Exercise details. Which lines of the entries below run from the one holding "Meerkat DSA is" to the one holding "described in ITU Recommendation", inclusive? Set down exactly those lines and no others.
_ _ _ _ _
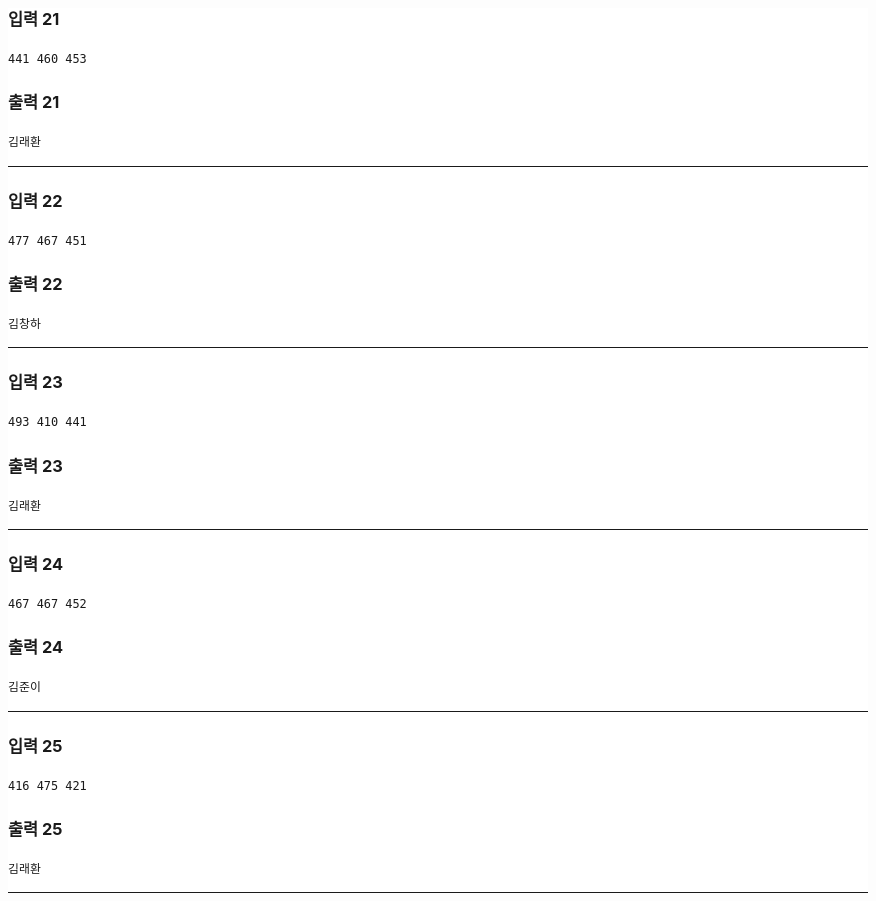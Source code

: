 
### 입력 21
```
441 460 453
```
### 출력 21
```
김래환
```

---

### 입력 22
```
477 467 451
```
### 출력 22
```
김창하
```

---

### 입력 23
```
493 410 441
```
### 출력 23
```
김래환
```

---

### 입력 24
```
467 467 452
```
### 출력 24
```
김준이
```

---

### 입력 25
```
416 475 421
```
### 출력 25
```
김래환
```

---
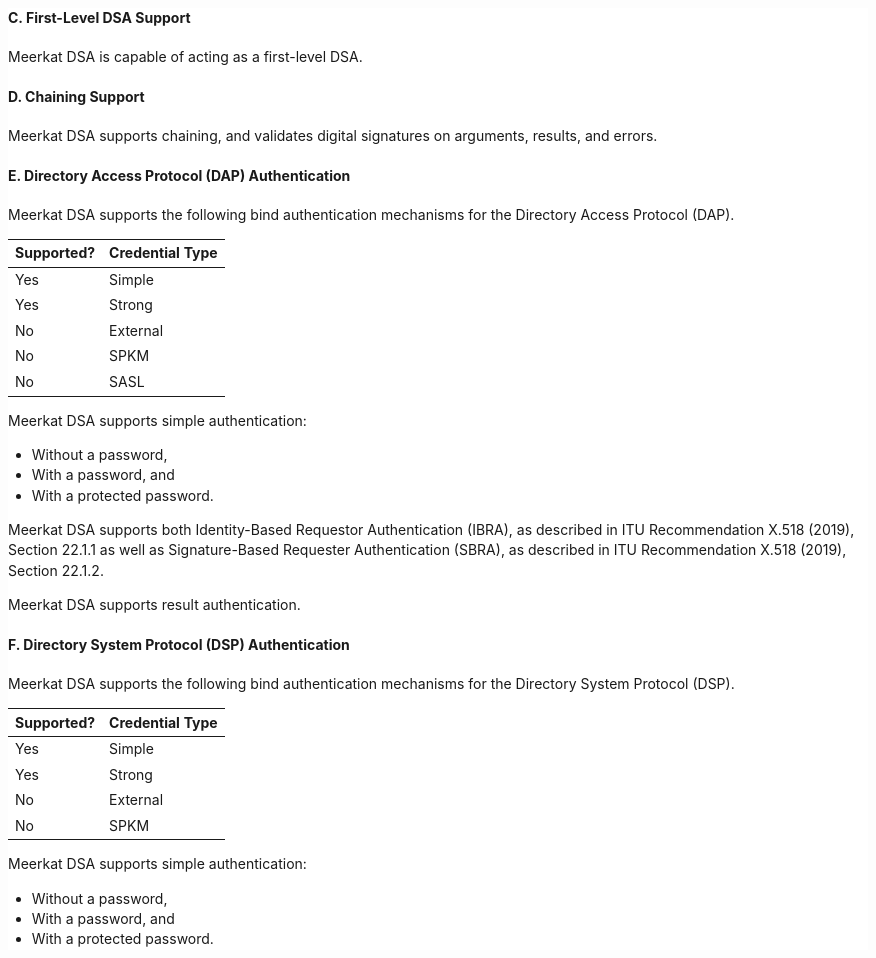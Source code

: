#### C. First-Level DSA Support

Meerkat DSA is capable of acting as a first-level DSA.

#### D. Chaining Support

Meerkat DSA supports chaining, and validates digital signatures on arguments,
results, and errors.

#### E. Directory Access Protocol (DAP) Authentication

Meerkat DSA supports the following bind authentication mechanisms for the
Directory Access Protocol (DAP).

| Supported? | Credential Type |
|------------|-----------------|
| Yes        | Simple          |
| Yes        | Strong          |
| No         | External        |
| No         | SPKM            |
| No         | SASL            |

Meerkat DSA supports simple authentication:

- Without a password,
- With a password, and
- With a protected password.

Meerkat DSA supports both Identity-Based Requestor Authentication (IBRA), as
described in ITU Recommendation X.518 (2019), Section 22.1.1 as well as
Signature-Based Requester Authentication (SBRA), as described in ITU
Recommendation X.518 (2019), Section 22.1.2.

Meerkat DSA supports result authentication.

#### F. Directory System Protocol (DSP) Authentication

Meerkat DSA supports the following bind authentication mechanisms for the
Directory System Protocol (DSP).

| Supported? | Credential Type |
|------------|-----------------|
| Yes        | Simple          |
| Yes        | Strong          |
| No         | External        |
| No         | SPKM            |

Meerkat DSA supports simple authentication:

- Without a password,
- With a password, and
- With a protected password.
_ _ _ _ _
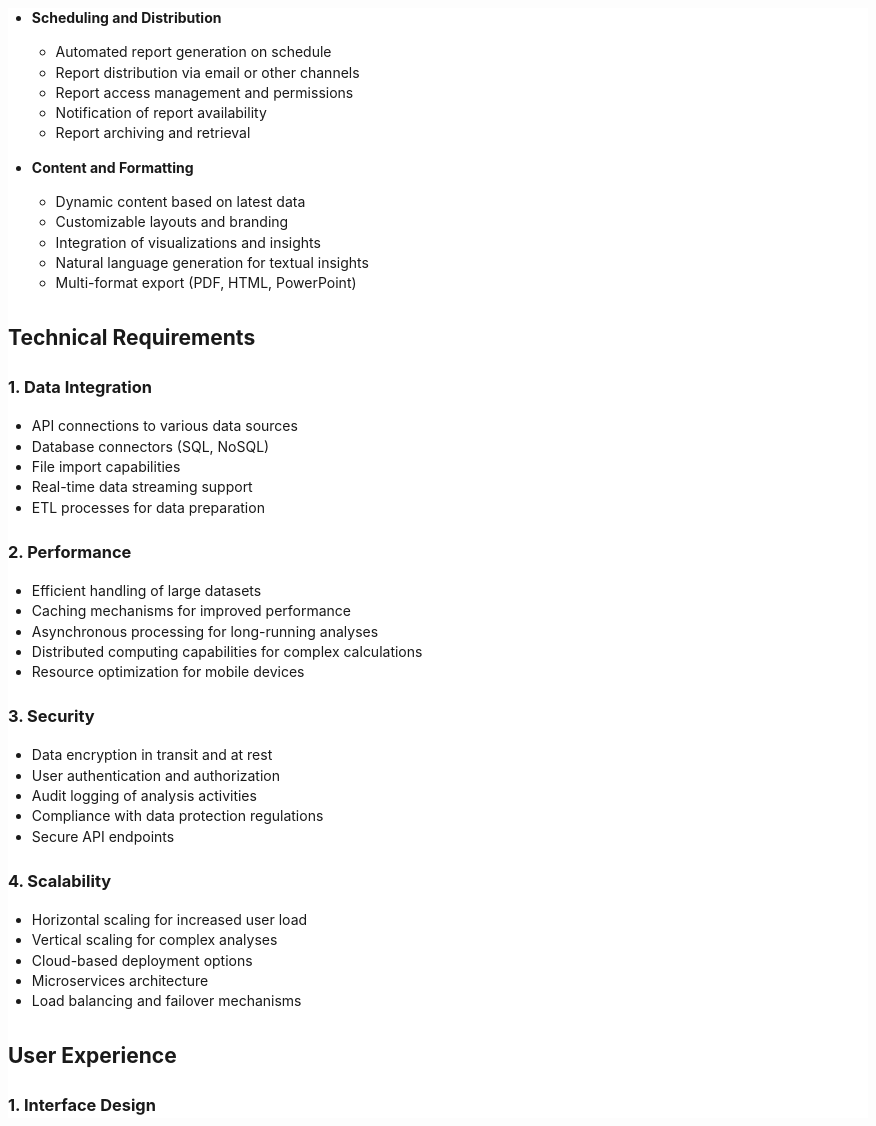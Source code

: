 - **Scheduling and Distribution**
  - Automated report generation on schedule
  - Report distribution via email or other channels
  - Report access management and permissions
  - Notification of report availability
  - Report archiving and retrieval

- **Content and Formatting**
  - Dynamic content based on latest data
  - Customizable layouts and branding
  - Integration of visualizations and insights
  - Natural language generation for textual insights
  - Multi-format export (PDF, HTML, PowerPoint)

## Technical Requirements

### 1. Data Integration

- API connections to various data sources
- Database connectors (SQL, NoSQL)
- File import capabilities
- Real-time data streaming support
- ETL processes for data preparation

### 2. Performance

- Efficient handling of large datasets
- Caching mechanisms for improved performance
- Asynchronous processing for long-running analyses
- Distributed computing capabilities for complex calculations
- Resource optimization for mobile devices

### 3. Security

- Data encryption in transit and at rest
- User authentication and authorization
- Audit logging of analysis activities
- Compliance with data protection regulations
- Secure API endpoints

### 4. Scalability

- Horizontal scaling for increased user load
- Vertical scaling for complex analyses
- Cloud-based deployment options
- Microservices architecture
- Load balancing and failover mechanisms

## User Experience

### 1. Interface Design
_ _ _ _ _
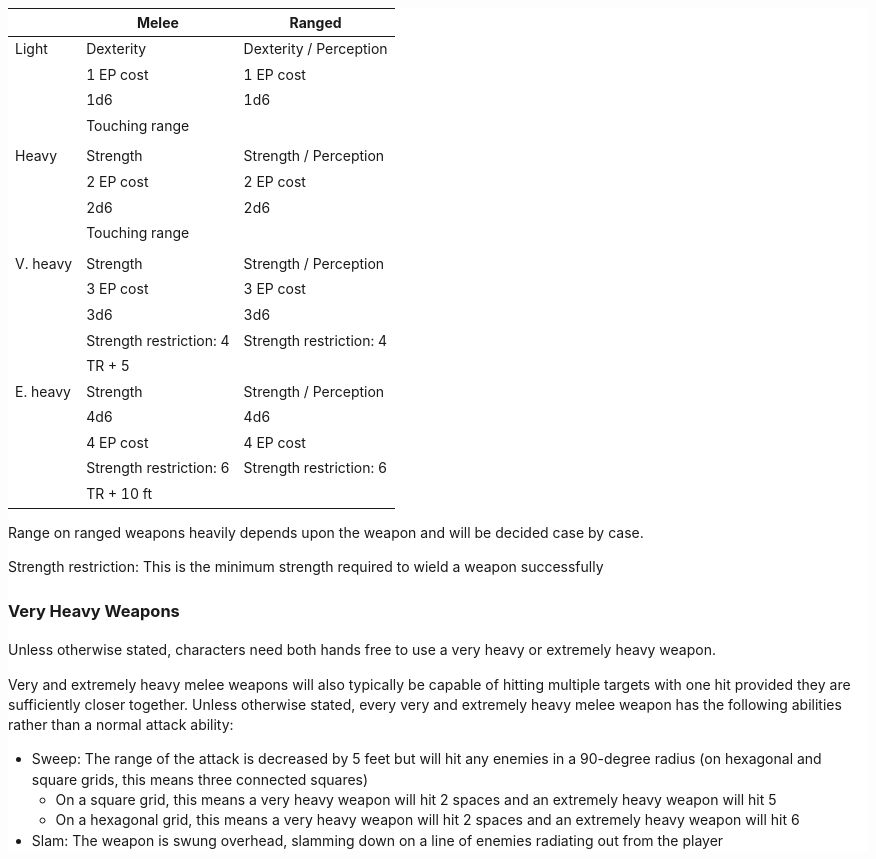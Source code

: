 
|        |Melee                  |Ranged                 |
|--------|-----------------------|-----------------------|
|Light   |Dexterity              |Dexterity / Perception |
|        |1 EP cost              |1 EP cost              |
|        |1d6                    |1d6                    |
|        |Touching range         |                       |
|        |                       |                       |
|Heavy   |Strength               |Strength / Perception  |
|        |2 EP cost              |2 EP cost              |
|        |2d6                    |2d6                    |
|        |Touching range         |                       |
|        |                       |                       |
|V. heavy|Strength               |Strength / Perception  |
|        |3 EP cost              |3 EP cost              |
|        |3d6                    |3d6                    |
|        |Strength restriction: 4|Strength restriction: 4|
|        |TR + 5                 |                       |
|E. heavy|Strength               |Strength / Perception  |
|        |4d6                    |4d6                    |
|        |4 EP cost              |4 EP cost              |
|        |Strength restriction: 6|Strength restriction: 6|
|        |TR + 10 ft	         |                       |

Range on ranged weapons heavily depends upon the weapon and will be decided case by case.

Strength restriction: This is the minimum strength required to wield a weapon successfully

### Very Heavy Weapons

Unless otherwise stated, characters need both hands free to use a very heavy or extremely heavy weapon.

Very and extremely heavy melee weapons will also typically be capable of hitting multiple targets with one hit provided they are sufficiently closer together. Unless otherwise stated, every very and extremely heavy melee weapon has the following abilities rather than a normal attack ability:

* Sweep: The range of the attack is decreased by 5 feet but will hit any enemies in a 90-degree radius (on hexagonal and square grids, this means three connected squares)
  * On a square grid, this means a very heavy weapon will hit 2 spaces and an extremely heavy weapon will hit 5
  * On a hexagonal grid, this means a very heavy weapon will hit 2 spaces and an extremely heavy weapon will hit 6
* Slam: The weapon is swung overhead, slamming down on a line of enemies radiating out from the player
_ _ _ _ _
Output below.
Meerkat DSA is capable of acting as a first-level DSA.

#### D. Chaining Support

Meerkat DSA supports chaining, and validates digital signatures on arguments,
results, and errors.

#### E. Directory Access Protocol (DAP) Authentication

Meerkat DSA supports the following bind authentication mechanisms for the
Directory Access Protocol (DAP).

| Supported? | Credential Type |
|------------|-----------------|
| Yes        | Simple          |
| Yes        | Strong          |
| No         | External        |
| No         | SPKM            |
| No         | SASL            |

Meerkat DSA supports simple authentication:

- Without a password,
- With a password, and
- With a protected password.

Meerkat DSA supports both Identity-Based Requestor Authentication (IBRA), as
described in ITU Recommendation X.518 (2019), Section 22.1.1 as well as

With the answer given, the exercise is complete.